University of Toronto

Membership in a professional association was an essential component in the social and economic advancement of sub-elite Roman families during the Principate. In addition to facilitating economic activities, professional associations offered to their members a meaningful way of engaging in the civic life of their community (Tran 2006: 61-88). Such memberships were also crucial for the way practitioners formulated their identity within the community (Joshel 1992: 62-91). For ex-slaves, who were barred from a political career, such enterprises were especially important, often representing the only avenue for civic prominence. One additional aim of Roman associative life was to forge connections in society at large in the hope of laying the groundwork for the social ascent of freeborn descendants. In many cases, maintaining a presence in these professional colleges was in itself a coveted outcome in a family’s long-term trajectory.

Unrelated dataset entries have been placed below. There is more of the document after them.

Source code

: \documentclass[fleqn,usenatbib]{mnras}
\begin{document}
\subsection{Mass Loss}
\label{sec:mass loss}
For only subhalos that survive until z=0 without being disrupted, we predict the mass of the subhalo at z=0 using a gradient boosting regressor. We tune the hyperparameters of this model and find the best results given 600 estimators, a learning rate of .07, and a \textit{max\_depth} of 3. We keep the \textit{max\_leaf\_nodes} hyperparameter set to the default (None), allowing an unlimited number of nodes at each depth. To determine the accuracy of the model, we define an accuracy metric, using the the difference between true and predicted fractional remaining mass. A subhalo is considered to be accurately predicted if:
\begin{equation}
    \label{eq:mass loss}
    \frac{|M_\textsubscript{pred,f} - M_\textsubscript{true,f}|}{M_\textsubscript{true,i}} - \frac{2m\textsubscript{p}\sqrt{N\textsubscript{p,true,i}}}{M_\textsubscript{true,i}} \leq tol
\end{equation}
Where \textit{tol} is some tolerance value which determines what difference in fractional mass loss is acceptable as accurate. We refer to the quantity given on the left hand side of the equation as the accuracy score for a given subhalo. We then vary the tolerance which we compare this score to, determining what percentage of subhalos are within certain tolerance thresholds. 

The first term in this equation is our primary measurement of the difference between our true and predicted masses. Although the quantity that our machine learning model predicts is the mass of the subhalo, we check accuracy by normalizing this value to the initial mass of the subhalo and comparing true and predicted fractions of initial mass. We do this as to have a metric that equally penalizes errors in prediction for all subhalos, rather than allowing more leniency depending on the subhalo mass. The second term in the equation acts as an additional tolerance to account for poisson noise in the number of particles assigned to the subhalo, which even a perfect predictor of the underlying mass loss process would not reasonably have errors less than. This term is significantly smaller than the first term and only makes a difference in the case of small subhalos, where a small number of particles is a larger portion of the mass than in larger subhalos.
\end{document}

The model that is often envisioned for this type of social mobility entails an ex-slave who had become established in a trade and received a push from his patron into a local association. This foothold would then open up access to his own sons and grandsons and his own freedmen as the family rose through the ranks. The inscriptions documenting Roman professional associations offer glimpses at this model, but it is often difficult to find material that permits us to reconstruct how it actually played out in the short and the longer term.

One segment of the Roman sub-elite population that offers a rare insight into this topic is the ex-slaves who were owned and eventually manumitted by the towns of Italy, called municipal freedmen (liberti publici). As municipal slaves performing a variety of functions for the local administration, they enjoyed a high status and privileges normally not shared by private slaves (Halkin 1897: 107-36; Weiss 2004: 163-79). Yet those slaves who were eventually manumitted by the local council of decurions had no personal patron and lacked the social and economic benefits that often accrued to private freedmen (Bruun 2008: 551-3). Another consequence of their manumission was that they acquired their gentilicium from their town’s name. The freedmen of Ostia, for example, were named Ostiensis, while in some towns the freedmen took the generic gentilicium Publicius, meaning ‘son of the public.’ These rare gentilicia cohered among their descendants, and thus function as a methodological tool for tracking a family’s progress in inscriptions across multiple generations. Unlike private families that might die out after several generations, moreover, lines of municipal freedmen’s families were constantly renewed through manumission, thus increasing the chances that they would persist in the epigraphic record and provide ample material for studying such themes as the intergenerational participation in professional associations.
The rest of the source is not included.